(Dataset excerpts)
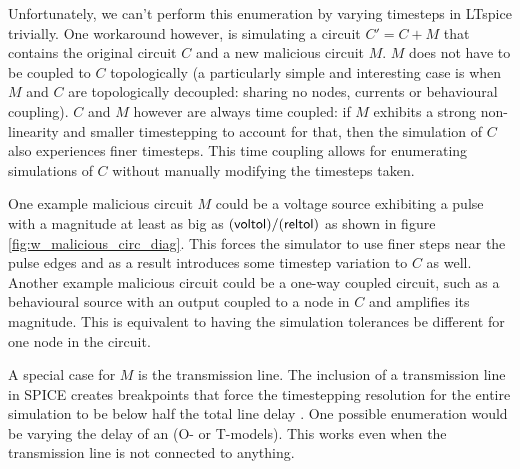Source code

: Unfortunately, we can't perform this enumeration by varying timesteps in LTspice 
trivially. One workaround however, is simulating a circuit $C'=C+M$ that contains
the original circuit $C$ and a new malicious circuit $M$. $M$ does not have to be coupled
to $C$ topologically (a particularly simple and interesting case is when $M$ and $C$ are topologically
decoupled: sharing no nodes, 
currents or behavioural coupling).
$C$ and $M$ however are always time coupled: if $M$ exhibits a strong non-linearity
and smaller timestepping to account for that, then the simulation of $C$ also experiences 
finer timesteps. This time coupling allows
for enumerating simulations of $C$ without manually modifying the timesteps taken.

One example malicious circuit $M$ could be a voltage source exhibiting a pulse 
with a magnitude at least as big as $(\textnormal{\textsf{voltol}})/(\textnormal{\textsf{reltol}})$
as shown in figure \ref{fig:w_malicious_circ_diag}.
This forces the simulator to use finer steps near the pulse edges and as a result
introduces some timestep variation to $C$ as well. Another example malicious circuit 
could be a one-way coupled circuit, such as a behavioural source with an output coupled
to a node in $C$ and amplifies its magnitude. This is equivalent to having the simulation
tolerances be different for one node in the circuit.

A special case for $M$ is the transmission line. The inclusion of a transmission line
in SPICE creates breakpoints that force the timestepping resolution for the entire simulation
to be below half the total line delay \cite{hspice, spice-book}. One possible enumeration would
be varying the delay of an  (O- or T-models). This works even when the transmission line
is not connected to anything.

◆ YOUR GOAL
Repeat verbatim the lines between the start of the data and the line containing "to $C$ topologically", both ends included, omitting all pictures.

◆ RESULT OF THIS TASK
Source code

: Unfortunately, we can't perform this enumeration by varying timesteps in LTspice 
trivially. One workaround however, is simulating a circuit $C'=C+M$ that contains
the original circuit $C$ and a new malicious circuit $M$. $M$ does not have to be coupled
to $C$ topologically (a particularly simple and interesting case is when $M$ and $C$ are topologically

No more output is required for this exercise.